The text, only a few words were extant on each line, was identified and transcribed by Nathanael Busch of the University of Siegen, in collaboration with experts from the Academy and the Universities of Mainz and Marburg.

The discovery of the Melk Rosendorn fragment was considered an extraordinary stroke of luck for literary scholars. Erotic literature was known in France and Italy from the 13th century], but evidence for it in the German-speaking world was previously lacking. German erotic literature was therefore not a late bloomer, as previously assumed, but developed at the same time as in France and Italy.

The scholar of gender studies, Emma L. E. Rees, commented how, in Der Rosendorn, as in other iterations of the motif, "again, it's a man who is responsible for reuniting a woman with her wayward, talking vagina".

==Similar themes in art and literature==
While the poem may be the German language’s earliest talking vulva, it’s not the only one in literature: the Old French fabliau from the 13th century Le Chevalier qui fesoit parler les cons et les culs employs talking vulvas.

Der Rosendorn was a probably an inspiration for Heinrich Wittenwiler's The Ring (ca. 1410), which features a conversation between a woman and her talking vulva, but without the separation between them.

In 1748 the French philosopher Denis Diderot used the motifs of Der Rosendorn and its companions in the genre, as the basis for his novel Les Bijoux Indiscrets, which revolves around a magic ring that gives vulvas (their bijoux) the power to speak.
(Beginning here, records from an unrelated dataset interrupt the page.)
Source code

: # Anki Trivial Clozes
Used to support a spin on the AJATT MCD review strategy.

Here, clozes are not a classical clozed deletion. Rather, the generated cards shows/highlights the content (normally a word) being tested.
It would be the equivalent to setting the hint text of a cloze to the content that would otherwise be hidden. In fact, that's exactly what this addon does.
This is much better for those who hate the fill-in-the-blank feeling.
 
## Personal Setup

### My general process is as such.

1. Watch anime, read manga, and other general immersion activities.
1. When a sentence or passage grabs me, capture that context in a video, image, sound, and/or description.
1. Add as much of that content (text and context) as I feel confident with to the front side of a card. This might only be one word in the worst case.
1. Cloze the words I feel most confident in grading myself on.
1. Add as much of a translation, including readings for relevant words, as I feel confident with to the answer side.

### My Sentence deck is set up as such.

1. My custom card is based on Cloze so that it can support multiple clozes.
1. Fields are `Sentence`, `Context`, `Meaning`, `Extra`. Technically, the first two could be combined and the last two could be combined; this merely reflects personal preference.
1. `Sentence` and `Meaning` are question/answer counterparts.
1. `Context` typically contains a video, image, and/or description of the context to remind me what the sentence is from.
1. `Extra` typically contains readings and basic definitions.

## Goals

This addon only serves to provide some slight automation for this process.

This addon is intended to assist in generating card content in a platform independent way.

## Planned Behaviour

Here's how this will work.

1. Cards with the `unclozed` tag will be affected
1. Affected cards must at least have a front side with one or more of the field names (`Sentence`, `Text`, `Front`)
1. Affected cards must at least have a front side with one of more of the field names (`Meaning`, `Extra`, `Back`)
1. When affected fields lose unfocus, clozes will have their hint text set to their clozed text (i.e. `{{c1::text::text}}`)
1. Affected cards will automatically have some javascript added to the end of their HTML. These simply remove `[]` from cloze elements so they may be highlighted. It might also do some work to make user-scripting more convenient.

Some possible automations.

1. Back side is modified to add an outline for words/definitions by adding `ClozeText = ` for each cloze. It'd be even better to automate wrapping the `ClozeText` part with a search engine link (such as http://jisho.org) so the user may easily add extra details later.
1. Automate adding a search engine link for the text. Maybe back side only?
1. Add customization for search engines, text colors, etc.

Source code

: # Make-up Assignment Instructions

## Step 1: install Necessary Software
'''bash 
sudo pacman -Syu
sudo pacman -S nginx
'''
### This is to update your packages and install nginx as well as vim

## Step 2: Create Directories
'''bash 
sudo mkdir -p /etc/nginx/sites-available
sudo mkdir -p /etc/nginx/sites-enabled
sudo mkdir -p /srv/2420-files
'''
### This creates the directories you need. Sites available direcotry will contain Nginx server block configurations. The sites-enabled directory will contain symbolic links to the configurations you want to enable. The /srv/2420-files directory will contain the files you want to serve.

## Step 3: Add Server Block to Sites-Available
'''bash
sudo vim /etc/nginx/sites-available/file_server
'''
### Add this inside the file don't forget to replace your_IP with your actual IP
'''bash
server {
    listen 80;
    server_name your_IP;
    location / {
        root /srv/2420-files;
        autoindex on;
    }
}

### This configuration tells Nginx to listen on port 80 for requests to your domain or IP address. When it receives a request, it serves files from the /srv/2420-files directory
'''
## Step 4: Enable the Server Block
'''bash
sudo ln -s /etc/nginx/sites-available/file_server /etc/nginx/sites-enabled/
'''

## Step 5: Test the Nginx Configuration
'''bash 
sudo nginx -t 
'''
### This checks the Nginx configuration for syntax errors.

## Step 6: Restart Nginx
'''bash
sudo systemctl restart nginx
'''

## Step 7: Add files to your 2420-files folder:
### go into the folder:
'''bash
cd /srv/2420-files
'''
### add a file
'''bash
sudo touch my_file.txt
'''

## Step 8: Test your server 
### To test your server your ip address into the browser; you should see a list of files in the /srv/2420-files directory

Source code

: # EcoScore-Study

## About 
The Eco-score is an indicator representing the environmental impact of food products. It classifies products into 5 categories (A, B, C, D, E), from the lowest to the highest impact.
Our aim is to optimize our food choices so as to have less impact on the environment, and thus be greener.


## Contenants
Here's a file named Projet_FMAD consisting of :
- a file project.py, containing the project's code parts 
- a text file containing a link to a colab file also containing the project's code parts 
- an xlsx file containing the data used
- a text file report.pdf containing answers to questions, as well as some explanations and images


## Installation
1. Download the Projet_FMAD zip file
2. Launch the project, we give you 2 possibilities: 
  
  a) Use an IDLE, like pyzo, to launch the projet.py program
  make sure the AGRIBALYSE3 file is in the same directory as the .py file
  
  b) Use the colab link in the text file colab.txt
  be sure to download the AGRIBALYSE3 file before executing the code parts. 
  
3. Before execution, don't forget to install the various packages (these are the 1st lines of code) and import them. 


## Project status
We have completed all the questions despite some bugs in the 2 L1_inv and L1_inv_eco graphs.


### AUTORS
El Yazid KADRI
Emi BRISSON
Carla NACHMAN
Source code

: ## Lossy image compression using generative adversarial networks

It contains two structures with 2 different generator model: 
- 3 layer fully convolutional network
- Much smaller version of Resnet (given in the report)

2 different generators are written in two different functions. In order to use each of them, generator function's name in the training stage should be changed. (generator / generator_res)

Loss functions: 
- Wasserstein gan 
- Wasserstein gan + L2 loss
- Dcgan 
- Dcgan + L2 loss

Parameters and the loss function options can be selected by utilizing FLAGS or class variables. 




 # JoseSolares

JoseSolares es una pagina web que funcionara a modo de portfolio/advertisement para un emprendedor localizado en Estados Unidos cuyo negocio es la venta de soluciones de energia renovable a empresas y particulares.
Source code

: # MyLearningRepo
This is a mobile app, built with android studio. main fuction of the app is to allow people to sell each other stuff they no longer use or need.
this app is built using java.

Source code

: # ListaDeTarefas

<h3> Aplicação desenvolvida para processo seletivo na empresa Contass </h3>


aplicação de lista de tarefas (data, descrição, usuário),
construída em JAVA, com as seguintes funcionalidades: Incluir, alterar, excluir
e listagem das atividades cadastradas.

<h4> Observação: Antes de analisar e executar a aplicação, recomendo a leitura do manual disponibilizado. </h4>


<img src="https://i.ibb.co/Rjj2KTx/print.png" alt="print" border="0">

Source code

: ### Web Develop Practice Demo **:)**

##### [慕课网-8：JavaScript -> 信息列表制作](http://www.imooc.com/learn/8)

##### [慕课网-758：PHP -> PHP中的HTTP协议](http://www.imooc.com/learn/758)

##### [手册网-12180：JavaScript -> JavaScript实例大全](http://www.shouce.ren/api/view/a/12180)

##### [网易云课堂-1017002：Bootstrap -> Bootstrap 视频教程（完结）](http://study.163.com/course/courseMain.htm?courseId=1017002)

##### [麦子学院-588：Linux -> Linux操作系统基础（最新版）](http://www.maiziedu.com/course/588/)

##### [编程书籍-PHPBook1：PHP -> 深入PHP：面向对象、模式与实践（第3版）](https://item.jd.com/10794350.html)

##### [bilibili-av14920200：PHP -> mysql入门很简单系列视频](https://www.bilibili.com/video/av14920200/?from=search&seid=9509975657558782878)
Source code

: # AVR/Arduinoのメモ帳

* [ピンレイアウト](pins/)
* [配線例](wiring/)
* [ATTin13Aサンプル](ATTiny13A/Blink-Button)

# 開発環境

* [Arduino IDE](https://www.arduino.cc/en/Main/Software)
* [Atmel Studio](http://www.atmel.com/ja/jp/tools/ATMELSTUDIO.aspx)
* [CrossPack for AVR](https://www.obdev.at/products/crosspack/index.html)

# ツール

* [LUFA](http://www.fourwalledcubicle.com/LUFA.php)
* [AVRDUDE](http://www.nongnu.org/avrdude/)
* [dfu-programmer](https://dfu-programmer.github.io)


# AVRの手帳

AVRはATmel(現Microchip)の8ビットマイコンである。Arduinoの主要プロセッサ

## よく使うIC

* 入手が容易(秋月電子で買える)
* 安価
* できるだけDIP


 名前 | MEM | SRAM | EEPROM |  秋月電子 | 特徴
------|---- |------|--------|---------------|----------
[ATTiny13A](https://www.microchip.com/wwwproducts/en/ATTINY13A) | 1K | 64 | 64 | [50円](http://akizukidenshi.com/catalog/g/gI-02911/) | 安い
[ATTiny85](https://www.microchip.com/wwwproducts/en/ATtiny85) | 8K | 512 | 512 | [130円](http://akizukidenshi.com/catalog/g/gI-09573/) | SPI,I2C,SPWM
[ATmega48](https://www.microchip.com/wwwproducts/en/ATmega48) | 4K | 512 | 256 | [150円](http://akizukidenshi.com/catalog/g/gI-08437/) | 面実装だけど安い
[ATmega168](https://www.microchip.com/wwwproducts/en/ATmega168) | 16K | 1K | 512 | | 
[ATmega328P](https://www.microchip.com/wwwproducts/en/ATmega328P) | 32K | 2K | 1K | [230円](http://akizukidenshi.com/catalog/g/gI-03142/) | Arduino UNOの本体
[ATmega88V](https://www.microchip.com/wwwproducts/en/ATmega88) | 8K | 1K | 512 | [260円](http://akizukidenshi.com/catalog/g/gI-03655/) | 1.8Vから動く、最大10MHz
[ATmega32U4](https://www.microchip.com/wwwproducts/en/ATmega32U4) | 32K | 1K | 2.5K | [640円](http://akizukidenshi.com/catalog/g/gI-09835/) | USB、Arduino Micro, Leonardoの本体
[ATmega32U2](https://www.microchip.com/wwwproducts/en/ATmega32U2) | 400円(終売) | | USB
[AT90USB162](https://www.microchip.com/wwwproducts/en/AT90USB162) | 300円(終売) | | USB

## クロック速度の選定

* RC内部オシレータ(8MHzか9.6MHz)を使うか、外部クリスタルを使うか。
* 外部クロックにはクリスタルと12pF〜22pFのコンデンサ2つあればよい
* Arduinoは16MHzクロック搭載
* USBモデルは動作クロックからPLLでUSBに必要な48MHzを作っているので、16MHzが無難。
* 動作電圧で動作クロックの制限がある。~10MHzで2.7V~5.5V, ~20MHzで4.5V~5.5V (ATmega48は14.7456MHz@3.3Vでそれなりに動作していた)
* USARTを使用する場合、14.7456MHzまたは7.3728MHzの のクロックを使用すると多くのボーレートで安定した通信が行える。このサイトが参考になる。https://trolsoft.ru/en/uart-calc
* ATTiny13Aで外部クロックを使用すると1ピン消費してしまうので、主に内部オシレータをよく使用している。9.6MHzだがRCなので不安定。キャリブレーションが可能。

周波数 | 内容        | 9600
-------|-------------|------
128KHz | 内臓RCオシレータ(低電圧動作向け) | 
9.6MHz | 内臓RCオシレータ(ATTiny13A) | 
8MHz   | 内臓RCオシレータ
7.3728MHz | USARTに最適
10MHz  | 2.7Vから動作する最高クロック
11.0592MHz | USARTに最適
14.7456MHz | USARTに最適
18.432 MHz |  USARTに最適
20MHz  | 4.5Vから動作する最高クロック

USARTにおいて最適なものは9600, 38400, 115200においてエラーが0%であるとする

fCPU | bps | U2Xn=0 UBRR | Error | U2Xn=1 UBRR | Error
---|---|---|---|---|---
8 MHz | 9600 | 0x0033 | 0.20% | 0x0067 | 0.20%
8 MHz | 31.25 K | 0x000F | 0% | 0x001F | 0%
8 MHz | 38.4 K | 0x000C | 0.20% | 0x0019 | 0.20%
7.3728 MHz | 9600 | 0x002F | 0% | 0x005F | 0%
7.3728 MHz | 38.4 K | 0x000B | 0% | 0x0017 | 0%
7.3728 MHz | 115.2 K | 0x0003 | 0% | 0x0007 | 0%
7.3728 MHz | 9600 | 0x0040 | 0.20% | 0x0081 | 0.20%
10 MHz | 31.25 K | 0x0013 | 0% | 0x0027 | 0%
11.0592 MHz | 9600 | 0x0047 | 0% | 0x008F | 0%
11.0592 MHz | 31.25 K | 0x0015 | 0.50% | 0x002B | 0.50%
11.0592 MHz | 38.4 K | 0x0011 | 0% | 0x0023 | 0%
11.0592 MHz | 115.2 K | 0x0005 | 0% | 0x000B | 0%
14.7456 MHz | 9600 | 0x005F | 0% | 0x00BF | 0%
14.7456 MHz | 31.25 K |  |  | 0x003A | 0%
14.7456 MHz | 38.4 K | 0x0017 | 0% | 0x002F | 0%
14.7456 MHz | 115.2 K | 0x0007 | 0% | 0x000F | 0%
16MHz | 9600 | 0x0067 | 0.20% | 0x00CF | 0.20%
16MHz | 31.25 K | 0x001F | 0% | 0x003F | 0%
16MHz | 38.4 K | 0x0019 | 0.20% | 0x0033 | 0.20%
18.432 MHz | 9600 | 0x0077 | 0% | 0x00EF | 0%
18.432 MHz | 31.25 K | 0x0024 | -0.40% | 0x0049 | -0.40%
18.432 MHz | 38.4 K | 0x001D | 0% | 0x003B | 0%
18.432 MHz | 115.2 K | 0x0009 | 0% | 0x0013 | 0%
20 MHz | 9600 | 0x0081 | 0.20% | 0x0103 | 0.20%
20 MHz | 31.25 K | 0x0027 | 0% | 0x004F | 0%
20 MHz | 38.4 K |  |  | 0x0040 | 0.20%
The premise of Der Rosendorn, suggests Daley, is still a literary trope in the 20th century, for example, in the 1977 cult movie Chatterbox, was also known as Virginia the Talking Vagina. Similarly, the journalist Kate Connolly, writing in The Guardian when the newest fragment was discovered, described them as "the earliest form of The Vagina Monologues". Eve Ensler's episodic play consists of a number of personal monologues read by a diverse group of women. Topics discussed by them include consensual and nonconsensual sexual experiences, body image, genital mutilation, menstrual periods, sex work, and several other topics through the eyes of women with various ages, races, sexualities, and other differences. The journalist Christobel Hastings has also related Der Rosendorn with Ensler's play, calling the former an example of how "long before The Vagina Monologues came into being ... there was plenty of exploration into the complexities of female sexuality in the literary canon". (Note: Hastings considers the poem to abrogate the perception that medieval women were "meek, submissive, and permanently drifting around in long robes with pendant sleeves". Rather, she argues, Der Rosendorn "proves, women are, and have always been, playful, assertive, and in complete control of their sexual destiny".)